Les autorités américaines ont pour habitude de ne jamais commenter les actions du Joint Special Operation Command (JSOC). Aussi, l’impression de cafouillage dans les déclarations qui ont été faites au sujet de l’élimination de Ben Laden sert avant tout à masquer le mode opératoire des commandos Seal, lequel n’a pas à être étalé sur la place publique.

« Les Américains ont besoin de comprendre que le raid était une opération clandestine et que si quelques aspects ont été révélés étant donné ses conséquences au niveau international, il est important de protégers les détails opérationnels » a fait valoir le Pentagone.

Peu importe, donc, qu’il y ait eu 24 ou 79 commandos ou encore que Ben Laden ait été armé ou pas lors de sa capture : seul le résultat compte. Quoi qu’il en soit, la disparition du chef d’al-Qaïda donne du grain à moudre. Certains experts estiment ainsi que le jihadisme est en perte de vitesse, parce qu’il a perdu à la fois sa figure emblématique et la face lors du « printemps arabe », comme si tous les pays concernés étaient semblables et sans savoir si les révoltes en cours vont réussir ou échouer. En Egypte, par exemple, que feront les Frères musulmans?

Et puis faut-il encore rappeler que sans la curiosité d’un vendeur ambulant, une voiture piégée aurait pu exploser à Times Square, le 1er mai 2010, soit un an avant la mort de Ben Laden? Et sans la présence d’esprit d’un passager du vol assurant la liaison Amsterdam-Détroit, le jour de Noël 2009, un jeune kamikaze nigérian aurait pu faire sauter un avion de ligne en vol.

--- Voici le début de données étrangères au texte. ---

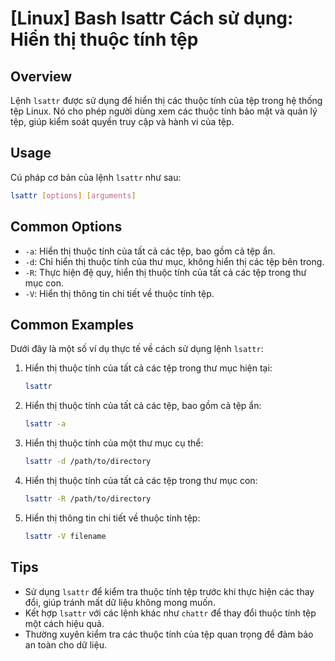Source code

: # [Linux] Bash lsattr Cách sử dụng: Hiển thị thuộc tính tệp

## Overview
Lệnh `lsattr` được sử dụng để hiển thị các thuộc tính của tệp trong hệ thống tệp Linux. Nó cho phép người dùng xem các thuộc tính bảo mật và quản lý tệp, giúp kiểm soát quyền truy cập và hành vi của tệp.

## Usage
Cú pháp cơ bản của lệnh `lsattr` như sau:

```bash
lsattr [options] [arguments]
```

## Common Options
- `-a`: Hiển thị thuộc tính của tất cả các tệp, bao gồm cả tệp ẩn.
- `-d`: Chỉ hiển thị thuộc tính của thư mục, không hiển thị các tệp bên trong.
- `-R`: Thực hiện đệ quy, hiển thị thuộc tính của tất cả các tệp trong thư mục con.
- `-V`: Hiển thị thông tin chi tiết về thuộc tính tệp.

## Common Examples
Dưới đây là một số ví dụ thực tế về cách sử dụng lệnh `lsattr`:

1. Hiển thị thuộc tính của tất cả các tệp trong thư mục hiện tại:
   ```bash
   lsattr
   ```

2. Hiển thị thuộc tính của tất cả các tệp, bao gồm cả tệp ẩn:
   ```bash
   lsattr -a
   ```

3. Hiển thị thuộc tính của một thư mục cụ thể:
   ```bash
   lsattr -d /path/to/directory
   ```

4. Hiển thị thuộc tính của tất cả các tệp trong thư mục con:
   ```bash
   lsattr -R /path/to/directory
   ```

5. Hiển thị thông tin chi tiết về thuộc tính tệp:
   ```bash
   lsattr -V filename
   ```

## Tips
- Sử dụng `lsattr` để kiểm tra thuộc tính tệp trước khi thực hiện các thay đổi, giúp tránh mất dữ liệu không mong muốn.
- Kết hợp `lsattr` với các lệnh khác như `chattr` để thay đổi thuộc tính tệp một cách hiệu quả.
- Thường xuyên kiểm tra các thuộc tính của tệp quan trọng để đảm bảo an toàn cho dữ liệu.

Si ces deux tentatives avaient réussi (et elles ont échoué d’un rien), certains commentaires que l’on peut entendre et lire actuellement seraient sans nul doute différents. Et encore, l’on ne parle pas de la fusillade de Fort Hood, où une dizaine de militaires américains ont été tués par un officier médecin, radicalisé par Internet en lisant les prêches de l’imam d’origine américain al-Aulaqui, un membre d’al-Qaïda pour la péninsule arabique (AQPA) réfugié au Yémen.

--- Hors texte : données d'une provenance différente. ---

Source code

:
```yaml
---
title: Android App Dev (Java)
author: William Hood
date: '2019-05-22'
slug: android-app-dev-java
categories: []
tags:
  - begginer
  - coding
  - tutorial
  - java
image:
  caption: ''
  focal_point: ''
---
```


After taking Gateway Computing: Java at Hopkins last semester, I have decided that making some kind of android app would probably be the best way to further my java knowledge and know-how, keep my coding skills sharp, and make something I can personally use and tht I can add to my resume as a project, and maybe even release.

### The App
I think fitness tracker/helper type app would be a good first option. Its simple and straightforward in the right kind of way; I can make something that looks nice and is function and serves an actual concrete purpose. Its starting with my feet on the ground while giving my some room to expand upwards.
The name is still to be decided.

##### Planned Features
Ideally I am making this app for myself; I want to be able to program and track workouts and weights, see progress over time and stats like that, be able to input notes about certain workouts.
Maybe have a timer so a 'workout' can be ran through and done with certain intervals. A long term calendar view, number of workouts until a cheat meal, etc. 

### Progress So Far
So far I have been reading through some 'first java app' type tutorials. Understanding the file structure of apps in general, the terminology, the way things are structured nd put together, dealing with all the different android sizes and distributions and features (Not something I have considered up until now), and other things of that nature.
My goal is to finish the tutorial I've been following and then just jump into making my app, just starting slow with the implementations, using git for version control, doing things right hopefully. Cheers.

L’opération américaine au Pakistan a certes tué Ben Laden, mais elle n’a pas mis fin à son idéologie. Le noyau dur d’al-Qaïda, le « canal historique » est certes considérablement affaibli. Mais il l’est déjà depuis relativement longtemps, ses dirigeants historiques ayant été progressivement neutralisés, que ce soit sous l’ère Bush ou celle d’Obama. Mais il a aussi essaimé de par le monde : dans la péninsule arabique, avec AQPA, au Maghreb (AQMI), en Somalie (Shebabs) et en Irak. Des liens ont été tissés avec d’autres organisations, qui partagent le fondamentalisme de Ben Laden : c’est le cas, par exemple, de la Jemaah Islamiyah en Indonésie, du Lashkar-e-Taïba et des taliban pakistanais, ou encore avec les mouvements radicaux islamistes du Caucase.

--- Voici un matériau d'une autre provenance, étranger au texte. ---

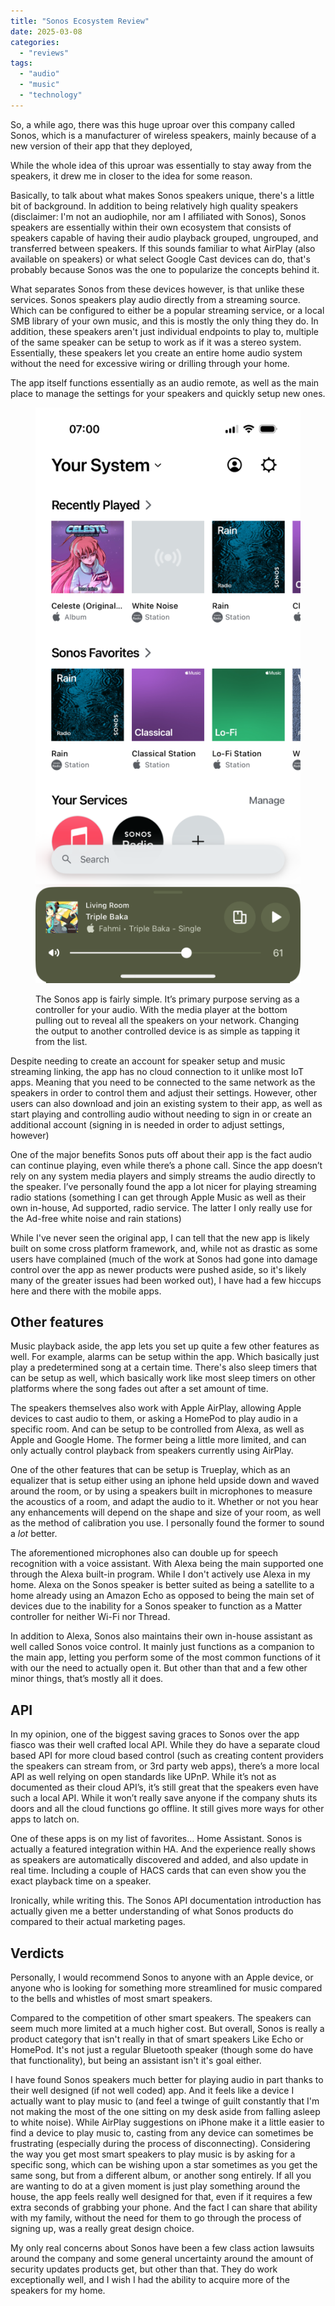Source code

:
 ```yaml
---
title: "Sonos Ecosystem Review"
date: 2025-03-08
categories: 
  - "reviews"
tags: 
  - "audio"
  - "music"
  - "technology"
---
```


So, a while ago, there was this huge uproar over this company called Sonos, which is a manufacturer of wireless speakers, mainly because of a new version of their app that they deployed,

While the whole idea of this uproar was essentially to stay away from the speakers, it drew me in closer to the idea for some reason.

Basically, to talk about what makes Sonos speakers unique, there's a little bit of background. In addition to being relatively high quality speakers (disclaimer: I'm not an audiophile, nor am I affiliated with Sonos), Sonos speakers are essentially within their own ecosystem that consists of speakers capable of having their audio playback grouped, ungrouped, and transferred between speakers. If this sounds familiar to what AirPlay (also available on speakers) or what select Google Cast devices can do, that's probably because Sonos was the one to popularize the concepts behind it.

What separates Sonos from these devices however, is that unlike these services. Sonos speakers play audio directly from a streaming source. Which can be configured to either be a popular streaming service, or a local SMB library of your own music, and this is mostly the only thing they do. In addition, these speakers aren't just individual endpoints to play to, multiple of the same speaker can be setup to work as if it was a stereo system. Essentially, these speakers let you create an entire home audio system without the need for excessive wiring or drilling through your home.

The app itself functions essentially as an audio remote, as well as the main place to manage the settings for your speakers and quickly setup new ones.

<figure>

![A screenshot of the Sonos App on an iPhone](images/img_3911-1.png)

<figcaption>

The Sonos app is fairly simple. It’s primary purpose serving as a controller for your audio. With the media player at the bottom pulling out to reveal all the speakers on your network. Changing the output to another controlled device is as simple as tapping it from the list.

</figcaption>

</figure>

Despite needing to create an account for speaker setup and music streaming linking, the app has no cloud connection to it unlike most IoT apps. Meaning that you need to be connected to the same network as the speakers in order to control them and adjust their settings. However, other users can also download and join an existing system to their app, as well as start playing and controlling audio without needing to sign in or create an additional account (signing in is needed in order to adjust settings, however)

One of the major benefits Sonos puts off about their app is the fact audio can continue playing, even while there’s a phone call. Since the app doesn’t rely on any system media players and simply streams the audio directly to the speaker. I’ve personally found the app a lot nicer for playing streaming radio stations (something I can get through Apple Music as well as their own in-house, Ad supported, radio service. The latter I only really use for the Ad-free white noise and rain stations)

While I've never seen the original app, I can tell that the new app is likely built on some cross platform framework, and, while not as drastic as some users have complained (much of the work at Sonos had gone into damage control over the app as newer products were pushed aside, so it's likely many of the greater issues had been worked out), I have had a few hiccups here and there with the mobile apps.

## Other features

Music playback aside, the app lets you set up quite a few other features as well. For example, alarms can be setup within the app. Which basically just play a predetermined song at a certain time. There's also sleep timers that can be setup as well, which basically work like most sleep timers on other platforms where the song fades out after a set amount of time.

The speakers themselves also work with Apple AirPlay, allowing Apple devices to cast audio to them, or asking a HomePod to play audio in a specific room. And can be setup to be controlled from Alexa, as well as Apple and Google Home. The former being a little more limited, and can only actually control playback from speakers currently using AirPlay.

One of the other features that can be setup is Trueplay, which as an equalizer that is setup either using an iphone held upside down and waved around the room, or by using a speakers built in microphones to measure the acoustics of a room, and adapt the audio to it. Whether or not you hear any enhancements will depend on the shape and size of your room, as well as the method of calibration you use. I personally found the former to sound a _lot_ better.

The aforementioned microphones also can double up for speech recognition with a voice assistant. With Alexa being the main supported one through the Alexa built-in program. While I don't actively use Alexa in my home. Alexa on the Sonos speaker is better suited as being a satellite to a home already using an Amazon Echo as opposed to being the main set of devices due to the inability for a Sonos speaker to function as a Matter controller for neither Wi-Fi nor Thread.

In addition to Alexa, Sonos also maintains their own in-house assistant as well called Sonos voice control. It mainly just functions as a companion to the main app, letting you perform some of the most common functions of it with our the need to actually open it. But other than that and a few other minor things, that’s mostly all it does.

## API

In my opinion, one of the biggest saving graces to Sonos over the app fiasco was their well crafted local API. While they do have a separate cloud based API for more cloud based control (such as creating content providers the speakers can stream from, or 3rd party web apps), there’s a more local API as well relying on open standards like UPnP. While it’s not as documented as their cloud API’s, it’s still great that the speakers even have such a local API. While it won’t really save anyone if the company shuts its doors and all the cloud functions go offline. It still gives more ways for other apps to latch on.

One of these apps is on my list of favorites… Home Assistant. Sonos is actually a featured integration within HA. And the experience really shows as speakers are automatically discovered and added, and also update in real time. Including a couple of HACS cards that can even show you the exact playback time on a speaker.

Ironically, while writing this. The Sonos API documentation introduction has actually given me a better understanding of what Sonos products do compared to their actual marketing pages.

## Verdicts

Personally, I would recommend Sonos to anyone with an Apple device, or anyone who is looking for something more streamlined for music compared to the bells and whistles of most smart speakers.

Compared to the competition of other smart speakers. The speakers can seem much more limited at a much higher cost. But overall, Sonos is really a product category that isn't really in that of smart speakers Like Echo or HomePod. It's not just a regular Bluetooth speaker (though some do have that functionality), but being an assistant isn't it's goal either.

I have found Sonos speakers much better for playing audio in part thanks to their well designed (if not well coded) app. And it feels like a device I actually want to play music to (and feel a twinge of guilt constantly that I'm not making the most of the one sitting on my desk aside from falling asleep to white noise). While AirPlay suggestions on iPhone make it a little easier to find a device to play music to, casting from any device can sometimes be frustrating (especially during the process of disconnecting). Considering the way you get most smart speakers to play music is by asking for a specific song, which can be wishing upon a star sometimes as you get the same song, but from a different album, or another song entirely. If all you are wanting to do at a given moment is just play something around the house, the app feels really well designed for that, even if it requires a few extra seconds of grabbing your phone. And the fact I can share that ability with my family, without the need for them to go through the process of signing up, was a really great design choice.

My only real concerns about Sonos have been a few class action lawsuits around the company and some general uncertainty around the amount of security updates products get, but other than that. They do work exceptionally well, and I wish I had the ability to acquire more of the speakers for my home.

La disparition de Ben Laden peut être considérée comme une « victoire » politique de l’administration Obama mais d’un point de vue opérationnel, elle n’apporte rien de neuf car la direction d’al-Qaïda relève, depuis quelques années, d’Ayman al-Zawahiri, le numéro 2 de l’organisation. En revanche, ce n’est pas le cas des renseignements récupérés lors de l’opération Geronimo. Et plus que la mort du fondateur d’al-Qaïda, c’est sans doute l’accès aux informations qu’il détenait qui permettra de porter de nouveaux coups à la mouvance radicale islamiste.

Selon le directeur de la CIA, Leon Panetta, et son numéro 2, John McLaughlin, le commando du DevGru a mis la main sur une « mine d’or », c’est à dire sur une quantité « impressionnante » d’informations, contenues dans une dizaine d’ordinateurs et de disques durs ainsi que dans une centaine de CD, DVD et clés USB.

Etant donné que l’Inter-Service Intelligence, le service secret pakistanais, est fortement soupçonné d’avoir aidé Ben Laden, il est fort probable que les renseignements recueillis permettront d’en savoir plus sur cet aspect, voire même de découvrir d’autres éléments en rapport avec l’organisation des attentats du 11 septembre.

Il est également possible que la CIA, qui a mis en place une équipe dédiée pour exploiter la masse de documents, puisse en savoir davantage sur les réseaux de financement ainsi que sur les relations que le dirigeant d’al-Qaïda entretenait avec d’autres mouvements islamistes. Enfin, à partir de ces données, d’autres responsables de l’organisation terroriste pourront être localisés.